Chittum makes a reference to CNBC host Maria Bartiromo, who claims Hank Greenberg is “clean as a whistle, don’t you know?”
Last year, on July 13, Bartiromo grilled former New York State Attorney General, Eliot Spitzer, on her program, effectively accusing him of a personal vendetta against Greenberg for bringing unsupported charges of fraud. It was quite a brouhaha for a cable financial news program with Spitzer waving a 29-page court opinion at Bartiromo, saying she had her facts all wrong.
Pretty much making Chittum’s case for him, Bartiromo had none other than Hank Greenberg on her CNBC program yesterday afternoon to rehash his opinion piece in the Journal.
Here’s the problem for Greenberg today. On June 25 of this year, Judge Robert Smith, joined by six other New York State justices, ruled that his case must go to trial. And, in doing so, they used the dreaded “F” word that Greenberg and Bartiromo refuse to concede is a legitimate claim. Writing for the court, Judge Smith said:
“We have no difficulty in concluding that, in this civil case, there is evidence sufficient for trial that both Greenberg and Smith participated in a fraud. The credibility of their denials is for a fact finder to decide.”

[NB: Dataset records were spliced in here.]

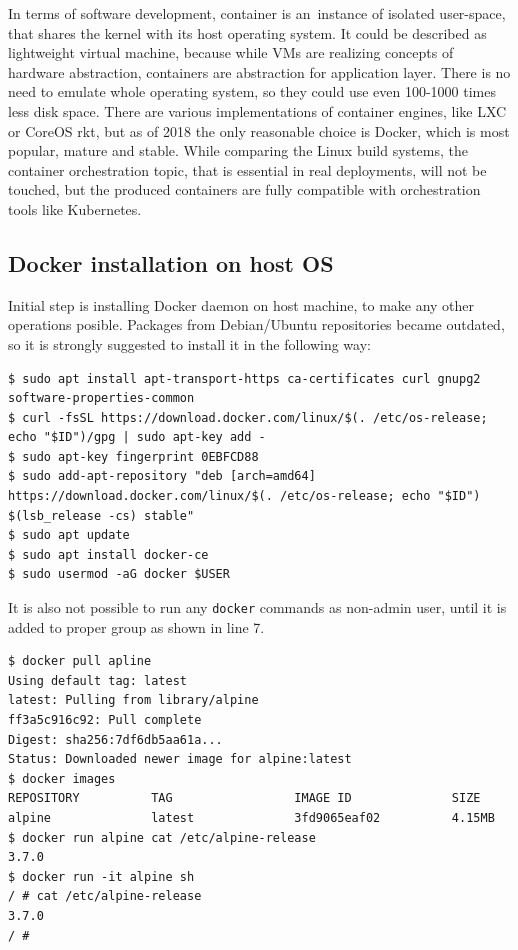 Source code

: \documentclass[printmode]{mgr}
\begin{document}
In terms of software development, container is an~instance of isolated user-space, that shares the kernel with its host operating system.\cite{web:what-container}
It could be described as lightweight virtual machine, because while VMs are realizing concepts of hardware abstraction, containers are abstraction for application layer.
There is no need to emulate whole operating system, so they could use even 100-1000 times less disk space.
There are various implementations of container engines, like LXC or CoreOS rkt, but as of 2018 the only reasonable choice is Docker, which is most popular, mature and stable.\cite{web:why-docker}
While comparing the Linux build systems, the container orchestration topic, that is essential in real deployments\cite{web:container-orchestration}, will not be touched, but the produced containers are fully compatible with orchestration tools like Kubernetes.

\subsection*{Docker installation on host OS}

Initial step is installing Docker daemon on host machine, to make any other operations posible.
Packages from Debian/Ubuntu repositories became outdated, so it is strongly suggested to install it in the following way:

\begin{lstlisting}
$ sudo apt install apt-transport-https ca-certificates curl gnupg2 software-properties-common
$ curl -fsSL https://download.docker.com/linux/$(. /etc/os-release; echo "$ID")/gpg | sudo apt-key add -
$ sudo apt-key fingerprint 0EBFCD88
$ sudo add-apt-repository "deb [arch=amd64] https://download.docker.com/linux/$(. /etc/os-release; echo "$ID") $(lsb_release -cs) stable"
$ sudo apt update
$ sudo apt install docker-ce
$ sudo usermod -aG docker $USER
\end{lstlisting}

It is also not possible to run any \verb|docker| commands as non-admin user, until it is added to proper group as shown in line 7. \cite{web:docker-permissions}

\begin{lstlisting}
$ docker pull apline
Using default tag: latest
latest: Pulling from library/alpine
ff3a5c916c92: Pull complete 
Digest: sha256:7df6db5aa61a...
Status: Downloaded newer image for alpine:latest
$ docker images
REPOSITORY          TAG                 IMAGE ID              SIZE
alpine              latest              3fd9065eaf02          4.15MB
$ docker run alpine cat /etc/alpine-release
3.7.0
$ docker run -it alpine sh
/ # cat /etc/alpine-release
3.7.0
/ #
\end{lstlisting}
\end{document}

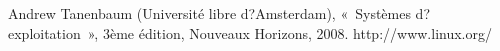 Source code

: 
\begin{thebibliography}{10} %

Andrew Tanenbaum (Université libre d?Amsterdam), « Systèmes d?exploitation », 3ème édition, Nouveaux Horizons, 2008.
http://www.linux.org/


\end{thebibliography} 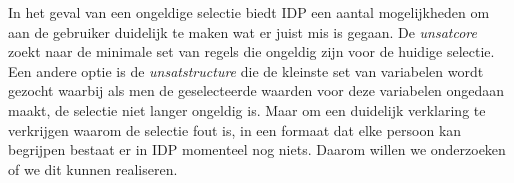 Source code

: In het geval van een ongeldige selectie biedt IDP een aantal mogelijkheden om aan de gebruiker duidelijk te maken wat er juist mis is gegaan. De \emph{unsatcore} zoekt naar de minimale set van regels die ongeldig zijn voor de huidige selectie. Een andere optie is de \emph{unsatstructure} die de kleinste set van variabelen wordt gezocht waarbij als 
men de geselecteerde waarden voor deze variabelen ongedaan maakt, de selectie niet langer ongeldig is. 
Maar om een duidelijk verklaring te verkrijgen waarom de selectie fout is, in een formaat dat elke persoon kan begrijpen bestaat er in IDP momenteel nog niets. Daarom willen we onderzoeken of we dit kunnen realiseren.

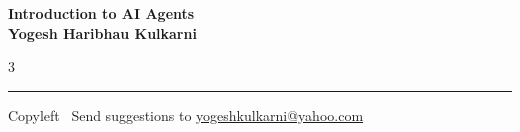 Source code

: \documentclass[8pt,landscape]{article}
\begin{document}
\footnotesize


\begin{center}
\Large{\textbf{Introduction to AI Agents\\ Yogesh Haribhau Kulkarni}}
\end{center}

\begin{multicols}{3}

\end{multicols}

\rule{\linewidth}{0.25pt}
\scriptsize
Copyleft \textcopyleft\  Send suggestions to
\href{http://www.yogeshkulkarni.com}{yogeshkulkarni@yahoo.com}
\end{document}
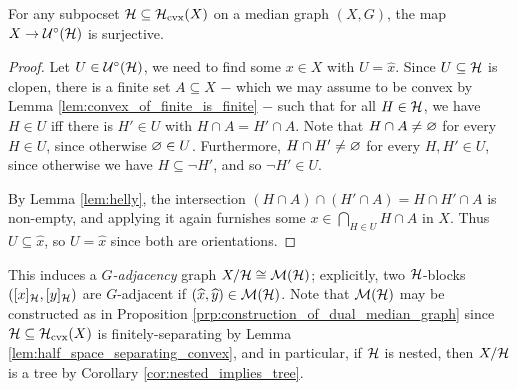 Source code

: \documentclass[reqno]{amsart}
\begin{document}
    \begin{lemma}\label{lem:H_blocks_form_a_median_graph}
        For any subpocset $\mc{H}\subseteq\mc{H}_\mathrm{cvx}(X)$ on a median graph $(X,G)$, the map $X\to\mc{U}^\circ(\mc{H})$ is surjective.
    \end{lemma}
    \begin{proof}
        Let $U\in\mc{U}^\circ(\mc{H})$, we need to find some $x\in X$ with $U=\widehat{x}$. Since $U\subseteq\mc{H}$ is clopen, there is a finite set $A\subseteq X$ $-$ which we may assume to be convex by Lemma \ref{lem:convex_of_finite_is_finite} $-$ such that for all $H\in\mc{H}$, we have $H\in U$ iff there is $H'\in U$ with $H\cap A=H'\cap A$. Note that $H\cap A\neq\em$ for every $H\in U$, since otherwise $\em\in U$. Furthermore, $H\cap H'\neq\em$ for every $H,H'\in U$, since otherwise we have $H\subseteq\lnot H'$, and so $\lnot H'\in U$.

        By Lemma \ref{lem:helly}, the intersection $(H\cap A)\cap(H'\cap A)=H\cap H'\cap A$ is non-empty, and applying it again furnishes some $x\in\bigcap_{H\in U}H\cap A$ in $X$. Thus $U\subseteq\widehat{x}$, so $U=\widehat{x}$ since both are orientations.
    \end{proof}

    This induces a \textit{$G$-adjacency} graph $X/\mc{H}\iso\mc{M}(\mc{H})$; explicitly, two $\mc{H}$-blocks $([x]_\mc{H},[y]_\mc{H})$ are $G$-adjacent if $(\widehat{x},\widehat{y})\in\mc{M}(\mc{H})$. Note that $\mc{M}(\mc{H})$ may be constructed as in Proposition \ref{prp:construction_of_dual_median_graph} since $\mc{H}\subseteq\mc{H}_\mathrm{cvx}(X)$ is finitely-separating by Lemma \ref{lem:half_space_separating_convex}, and in particular, if $\mc{H}$ is nested, then $X/\mc{H}$ is a tree by Corollary \ref{cor:nested_implies_tree}.
\end{document}
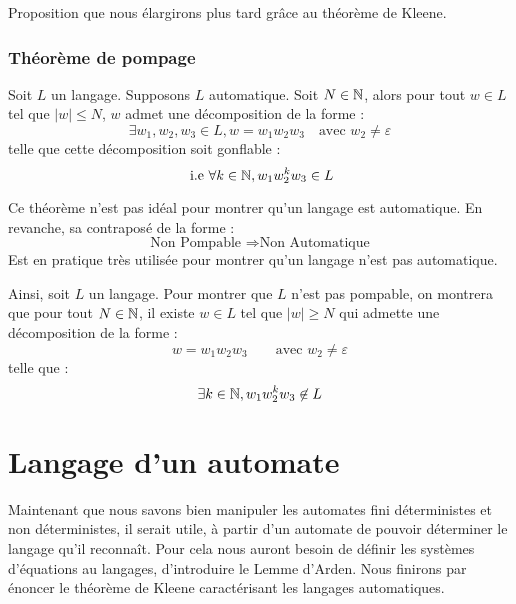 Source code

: Proposition que nous élargirons plus tard grâce au théorème de Kleene. 

\subsubsection{Théorème de pompage}

\begin{theorem}
    Soit $L$ un langage. Supposons $L$ automatique. 
    Soit $N \in \mathbb{N}$, alors pour tout $w \in L$ tel que $ |w| \leqslant N$, $w$ admet une décomposition 
    de la forme : 
        \[\exists w_1, w_2, w_3 \in L, w = w_1 w_2 w_3 \quad \text{avec } w_2 \not  = \varepsilon \]
    telle que cette décomposition soit gonflable :
        \[ \text{ i.e } \forall k \in \mathbb{N}, w_1 w_2 ^k w_3 \in L \]
\end{theorem} 

Ce théorème n'est pas idéal pour montrer qu'un langage est automatique. En revanche, sa contraposé de la forme :
    \[ \text{Non Pompable } \Longrightarrow \text{Non Automatique} \]  
Est en pratique très utilisée pour montrer qu'un langage n'est pas automatique. 

\begin{proposition}
    Ainsi, soit $L$ un langage. Pour montrer que $L$ n'est pas pompable, on montrera que 
    pour tout $N \in \mathbb{N}$, il existe $w \in L$ tel que $ |w| \geqslant N$ qui admette une décomposition de la forme : 
        \[ w = w_1 w_2 w_3 \quad \quad \text{avec } w_2 \not  = \varepsilon \] 
    telle que : 
        \[ \exists k \in \mathbb{N}, w_1 w_2^k w_3 \not \in L \] 
\end{proposition}



\section{Langage d'un automate}


Maintenant que nous savons bien manipuler les automates fini déterministes et non déterministes, il serait utile, 
à partir d'un automate de pouvoir déterminer le langage qu'il reconnaît. Pour cela nous auront besoin de définir 
les systèmes d'équations au langages, d'introduire le Lemme d'Arden. Nous finirons par énoncer le théorème de Kleene 
caractérisant les langages automatiques. 

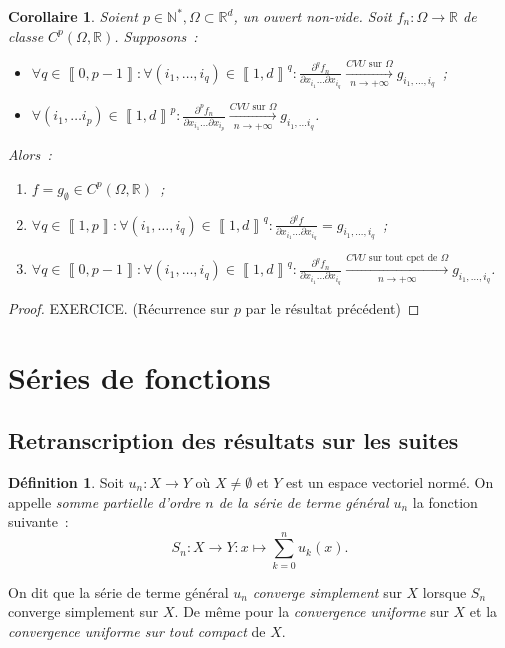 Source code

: \documentclass{report}
\newtheorem{cor}[thm]{Corollaire}
\theoremstyle{definition}
\newtheorem{déf}[thm]{Définition}
\theoremstyle{remark}
\newcommand{\R}{\mathbb R}
\newcommand{\N}{\mathbb N}
\newcommand{\CONV}[5]{\xrightarrow[#2 \to #3]{#4 \text{ #5 } #1}}
\newcommand{\CVU}[3]{\CONV{#1}{#2}{#3}{CVU}{sur}}
\newcommand{\CVUc}[3]{\CONV{#1}{#2}{#3}{CVU}{sur tout cpct de}}
\newcommand{\intint}[2]{\left\llbracket#1, #2\right\rrbracket}
\newcommand{\pinfty}{{+\infty}}
\newcommand{\evn}{espace vectoriel normé}
\begin{document}
			\begin{cor} Soient $p \in \N^*, \Omega \subset \R^d$, un ouvert non-vide. Soit $f_n : \Omega \to \R$ de classe $C^p(\Omega, \R)$. Supposons~:
			\begin{itemize}
				\item $\displaystyle \forall q \in \intint 0{p-1} : \forall (i_1, \ldots, i_q) \in \intint 1d^q :
					\frac {\partial^qf_n}{\partial x_{i_1}\ldots\partial x_{i_q}} \CVU \Omega n\pinfty g_{i_1, \ldots, i_q}$~;
				\item $\displaystyle \forall (i_1, \ldots i_p) \in \intint 1d^p :
					\frac {\partial^pf_n}{\partial x_{i_1}\ldots\partial x_{i_p}} \CVU \Omega n\pinfty g_{i_1, \ldots i_q}$.
			\end{itemize}
			Alors~:
			\begin{enumerate}
				\item $f = g_\emptyset \in C^p(\Omega, \R)$~;
				\item $\displaystyle \forall q \in \intint 1p : \forall (i_1, \ldots, i_q) \in \intint 1d^q :
					\frac {\partial^qf}{\partial x_{i_1}\ldots\partial x_{i_q}} = g_{i_1, \ldots, i_q}$~;
				\item $\forall q \in \intint 0{p-1} : \forall (i_1, \ldots, i_q) \in \intint 1d^q :
					\frac {\partial^qf_n}{\partial x_{i_1}\ldots\partial x_{i_q}} \CVUc \Omega n\pinfty g_{i_1, \ldots, i_q}$.
			\end{enumerate}
			\end{cor}

			\begin{proof} EXERCICE. (Récurrence sur $p$ par le résultat précédent)
			\end{proof}

	\section{Séries de fonctions}
		\subsection{Retranscription des résultats sur les suites}
			\begin{déf} Soit $u_n : X \to Y$ où $X \neq \emptyset$ et $Y$ est un \evn. On appelle \textit{somme partielle d'ordre $n$ de la série de terme
			général $u_n$} la fonction suivante~:
			\[S_n : X \to Y : x \mapsto \sum_{k=0}^nu_k(x).\]

			On dit que la série de terme général $u_n$ \textit{converge simplement} sur $X$ lorsque $S_n$ converge simplement sur $X$. De même pour la
			\textit{convergence uniforme} sur $X$ et la \textit{convergence uniforme sur tout compact} de $X$.
			\end{déf}
\end{document}
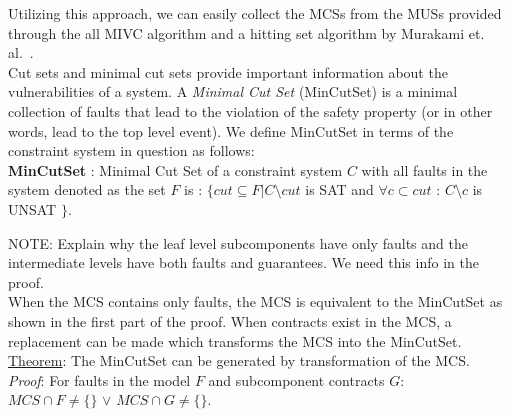 Utilizing this approach, we can easily collect the MCSs from the MUSs provided through the all MIVC algorithm and a hitting set algorithm by Murakami et. al.~\cite{murakami2013efficient,gainer2017minimal}. \\

Cut sets and minimal cut sets provide important information about the vulnerabilities of a system. A \textit{Minimal Cut Set} (MinCutSet) is a minimal collection of faults that lead to the violation of the safety property (or in other words, lead to the top level event). We define MinCutSet in terms of the constraint system in question as follows:\\

\textbf{MinCutSet} : Minimal Cut Set of a constraint system $C$ with all faults in the system denoted as the set $F$ is : $\{ cut \subseteq F | C \setminus cut$ is SAT and $\forall c \subset cut$ : $C \setminus c$ is UNSAT $\}$. 


NOTE: Explain why the leaf level subcomponents have only faults and the intermediate levels have both faults and guarantees. We need this info in the proof. \\

When the MCS contains only faults, the MCS is equivalent to the MinCutSet as shown in the first part of the proof. When contracts exist in the MCS, a replacement can be made which transforms the MCS into the MinCutSet. \\

\underline{Theorem}: The MinCutSet can be generated by transformation of the MCS.\\


\textit{Proof}: For faults in the model $F$ and subcomponent contracts $G$:\\ $MCS \cap F \neq \{\}$ $\lor$ $MCS \cap G \neq \{\}$.\\

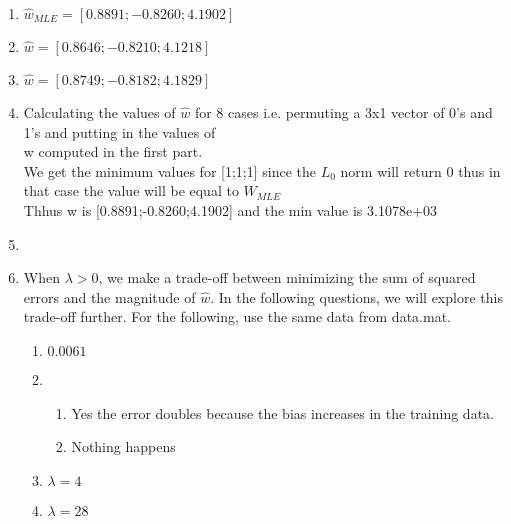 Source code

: \begin{enumerate}
\item $\hat{w}_{MLE} = [0.8891;-0.8260;4.1902]$ 
\item $\hat{w} = [0.8646;-0.8210;4.1218]$ 
\item $\hat{w} = [0.8749;-0.8182;4.1829]$
\item Calculating the values of $\hat{w}$ for 8 cases i.e. permuting a 3x1 vector of 0's and 1's and putting in the values of\\
	w computed in the first part.\\
	We get the minimum values for [1;1;1] since the $L_0$ norm will return 0 thus in that case the value will be equal to $W_{MLE}$\\
	Thhus w is [0.8891;-0.8260;4.1902] and the min value is    3.1078e+03\\

\item 

\item When $\lambda > 0$, we make a trade-off between minimizing the sum of squared errors and the magnitude of $\hat{w}$. In the following questions, we will explore this trade-off further. For the following, use the same data from data.mat.
\begin{enumerate}
\item $0.0061$

\item
\begin{enumerate}
	\item Yes the error doubles because the bias increases in the training data.

	\item Nothing happens

\end{enumerate}

\item $\lambda = 4$

\item $\lambda = 28$

\end{enumerate}
\end{enumerate}
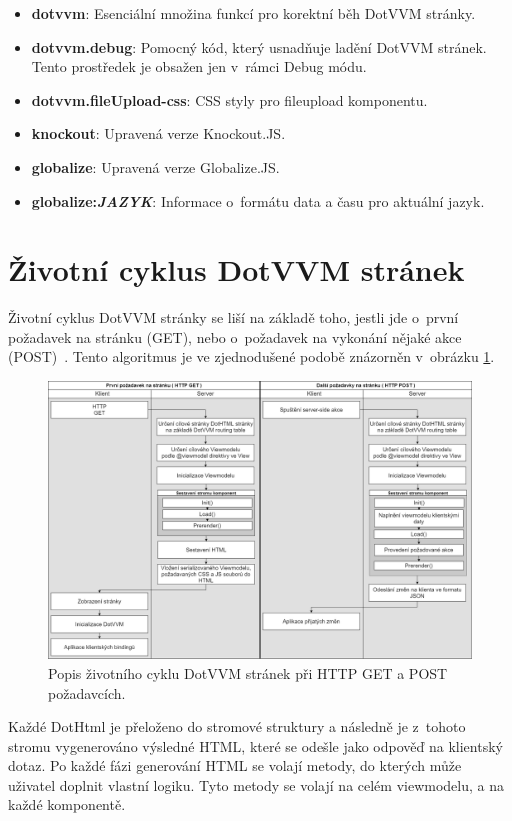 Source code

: \begin{itemize}
  \setlength\itemsep{0.2em}
    \item \textbf{dotvvm}:
    Esenciální množina funkcí pro korektní běh DotVVM stránky.
    \item \textbf{dotvvm.debug}:
    Pomocný kód, který usnadňuje ladění DotVVM stránek. Tento prostředek je obsažen jen v~rámci Debug módu.
    \item \textbf{dotvvm.fileUpload-css}: 
    CSS styly pro fileupload komponentu.
    \item \textbf{knockout}: 
    Upravená verze Knockout.JS.
    \item \textbf{globalize}: 
    Upravená verze Globalize.JS.
    \item \textbf{globalize:\textit{JAZYK}}:
    Informace o~formátu data a času pro aktuální jazyk.
\end{itemize}
\section{Životní cyklus DotVVM stránek}
\label{lifecycle}
Životní cyklus DotVVM stránky se liší na základě toho, jestli jde o~první požadavek na stránku (GET), nebo o~požadavek na vykonání nějaké akce (POST)~\cite{DotVVM-VM}. Tento algoritmus je ve zjednodušené podobě znázorněn v~obrázku \ref{Get a Post v DotVVM}.
\begin{figure}[!h]
	\centering
	\includegraphics[width=1\textwidth]{obrazky-figures/DotVVM_lifecycle.png}\hfill
	\caption{Popis životního cyklu DotVVM stránek při HTTP GET a POST požadavcích.}
	\label{Get a Post v DotVVM}
\end{figure}

Každé DotHtml je přeloženo do stromové struktury a následně je z~tohoto stromu vygenerováno výsledné HTML, které se odešle jako odpověď na klientský dotaz. Po každé fázi generování HTML se volají metody, do kterých může uživatel doplnit vlastní logiku. Tyto metody se volají na celém viewmodelu, a na každé komponentě.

Shortly after the court decision was issued, Attorney General Eric Schneiderman’s office released this statement to the New York Times:
“Attorney General Schneiderman feels strongly that individuals in the financial services industry who perpetrate fraud, no matter how wealthy or powerful, must be held publicly accountable, and that is why we believe justice will best be served by proceeding to a long overdue trial of Mr. Greenberg as quickly as possible.”
We’re now eight years and counting on motions and pr spin. The American people need to see justice in this matter.